**What to do:**
Your answer should hold exactly the lines from the one containing "et erreurs réseau" through the end of the material, and no others.

────────────────────────────────────────

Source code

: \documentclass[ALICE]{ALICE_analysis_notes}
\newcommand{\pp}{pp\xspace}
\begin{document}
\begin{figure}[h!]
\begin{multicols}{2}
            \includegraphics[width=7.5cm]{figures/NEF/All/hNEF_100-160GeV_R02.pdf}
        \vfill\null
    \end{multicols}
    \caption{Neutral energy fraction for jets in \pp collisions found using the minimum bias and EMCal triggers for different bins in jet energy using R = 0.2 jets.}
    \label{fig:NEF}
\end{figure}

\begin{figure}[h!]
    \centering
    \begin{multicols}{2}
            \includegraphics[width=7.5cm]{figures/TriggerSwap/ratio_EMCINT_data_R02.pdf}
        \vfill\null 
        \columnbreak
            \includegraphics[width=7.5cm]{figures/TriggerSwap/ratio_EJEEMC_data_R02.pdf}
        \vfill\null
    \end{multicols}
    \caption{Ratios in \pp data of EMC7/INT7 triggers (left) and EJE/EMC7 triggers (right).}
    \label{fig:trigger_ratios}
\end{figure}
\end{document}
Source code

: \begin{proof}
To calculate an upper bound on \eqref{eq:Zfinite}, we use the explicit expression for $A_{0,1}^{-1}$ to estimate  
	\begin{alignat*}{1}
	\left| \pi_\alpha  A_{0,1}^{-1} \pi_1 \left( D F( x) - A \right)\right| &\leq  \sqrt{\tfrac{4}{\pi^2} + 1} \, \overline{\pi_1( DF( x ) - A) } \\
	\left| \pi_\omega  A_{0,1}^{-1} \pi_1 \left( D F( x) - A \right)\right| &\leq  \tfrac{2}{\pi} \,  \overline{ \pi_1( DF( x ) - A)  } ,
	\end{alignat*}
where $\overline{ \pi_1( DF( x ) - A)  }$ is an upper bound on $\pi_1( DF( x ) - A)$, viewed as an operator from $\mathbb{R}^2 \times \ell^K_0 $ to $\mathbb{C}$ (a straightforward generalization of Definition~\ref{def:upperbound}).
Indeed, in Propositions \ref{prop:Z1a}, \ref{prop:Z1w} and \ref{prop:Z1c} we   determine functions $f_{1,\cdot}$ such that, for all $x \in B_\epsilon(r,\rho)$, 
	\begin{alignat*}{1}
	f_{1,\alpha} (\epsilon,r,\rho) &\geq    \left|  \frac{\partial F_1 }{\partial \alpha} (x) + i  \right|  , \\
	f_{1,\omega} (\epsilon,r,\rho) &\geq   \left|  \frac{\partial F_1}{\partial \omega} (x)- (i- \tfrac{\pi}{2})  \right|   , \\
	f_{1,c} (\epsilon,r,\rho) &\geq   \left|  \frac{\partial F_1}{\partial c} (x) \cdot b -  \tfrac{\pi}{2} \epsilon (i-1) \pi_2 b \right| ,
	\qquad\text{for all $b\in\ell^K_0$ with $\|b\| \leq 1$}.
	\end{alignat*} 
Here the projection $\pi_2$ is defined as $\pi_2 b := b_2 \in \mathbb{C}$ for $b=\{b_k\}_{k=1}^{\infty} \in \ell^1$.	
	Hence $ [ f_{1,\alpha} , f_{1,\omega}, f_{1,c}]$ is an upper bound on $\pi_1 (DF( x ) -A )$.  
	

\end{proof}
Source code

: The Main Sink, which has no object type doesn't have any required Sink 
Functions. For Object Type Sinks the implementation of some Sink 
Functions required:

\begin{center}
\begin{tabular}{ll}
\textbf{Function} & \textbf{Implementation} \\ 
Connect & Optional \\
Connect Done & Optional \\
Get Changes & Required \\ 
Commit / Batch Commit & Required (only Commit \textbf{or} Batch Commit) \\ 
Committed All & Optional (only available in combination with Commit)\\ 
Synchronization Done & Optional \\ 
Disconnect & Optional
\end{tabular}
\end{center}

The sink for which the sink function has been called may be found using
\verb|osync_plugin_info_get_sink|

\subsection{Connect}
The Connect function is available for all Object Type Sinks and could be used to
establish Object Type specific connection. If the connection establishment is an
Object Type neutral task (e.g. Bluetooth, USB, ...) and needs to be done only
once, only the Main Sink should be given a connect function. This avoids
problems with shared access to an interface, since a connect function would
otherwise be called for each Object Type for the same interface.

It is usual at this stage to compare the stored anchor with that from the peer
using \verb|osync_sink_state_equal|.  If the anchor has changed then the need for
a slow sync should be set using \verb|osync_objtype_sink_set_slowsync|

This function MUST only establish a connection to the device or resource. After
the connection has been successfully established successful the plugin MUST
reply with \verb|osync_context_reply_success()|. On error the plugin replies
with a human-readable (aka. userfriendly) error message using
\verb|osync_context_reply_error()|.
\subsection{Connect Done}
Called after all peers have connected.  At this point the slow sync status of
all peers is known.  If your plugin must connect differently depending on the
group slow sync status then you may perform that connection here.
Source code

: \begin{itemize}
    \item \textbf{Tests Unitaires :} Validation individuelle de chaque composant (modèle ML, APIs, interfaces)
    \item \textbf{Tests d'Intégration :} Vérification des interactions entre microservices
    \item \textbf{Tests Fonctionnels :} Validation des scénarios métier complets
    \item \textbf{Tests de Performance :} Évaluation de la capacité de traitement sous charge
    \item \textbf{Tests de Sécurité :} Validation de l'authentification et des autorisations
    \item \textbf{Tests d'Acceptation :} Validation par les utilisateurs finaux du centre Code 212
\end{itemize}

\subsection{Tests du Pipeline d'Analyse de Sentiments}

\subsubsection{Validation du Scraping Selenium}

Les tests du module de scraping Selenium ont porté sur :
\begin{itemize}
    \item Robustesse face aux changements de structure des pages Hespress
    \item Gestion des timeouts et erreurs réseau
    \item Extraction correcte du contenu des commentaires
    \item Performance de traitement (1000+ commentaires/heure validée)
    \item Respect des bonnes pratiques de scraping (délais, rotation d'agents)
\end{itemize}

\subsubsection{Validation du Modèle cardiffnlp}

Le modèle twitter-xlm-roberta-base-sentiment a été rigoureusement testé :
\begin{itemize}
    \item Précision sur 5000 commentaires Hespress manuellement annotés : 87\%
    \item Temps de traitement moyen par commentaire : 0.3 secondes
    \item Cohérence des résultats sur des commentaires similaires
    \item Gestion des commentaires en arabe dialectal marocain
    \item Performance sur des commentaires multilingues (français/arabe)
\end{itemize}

────────────────────────────────────────

**Finished task:**
    \item Gestion des timeouts et erreurs réseau
    \item Extraction correcte du contenu des commentaires
    \item Performance de traitement (1000+ commentaires/heure validée)
    \item Respect des bonnes pratiques de scraping (délais, rotation d'agents)
\end{itemize}

\subsubsection{Validation du Modèle cardiffnlp}

Le modèle twitter-xlm-roberta-base-sentiment a été rigoureusement testé :
\begin{itemize}
    \item Précision sur 5000 commentaires Hespress manuellement annotés : 87\%
    \item Temps de traitement moyen par commentaire : 0.3 secondes
    \item Cohérence des résultats sur des commentaires similaires
    \item Gestion des commentaires en arabe dialectal marocain
    \item Performance sur des commentaires multilingues (français/arabe)
\end{itemize}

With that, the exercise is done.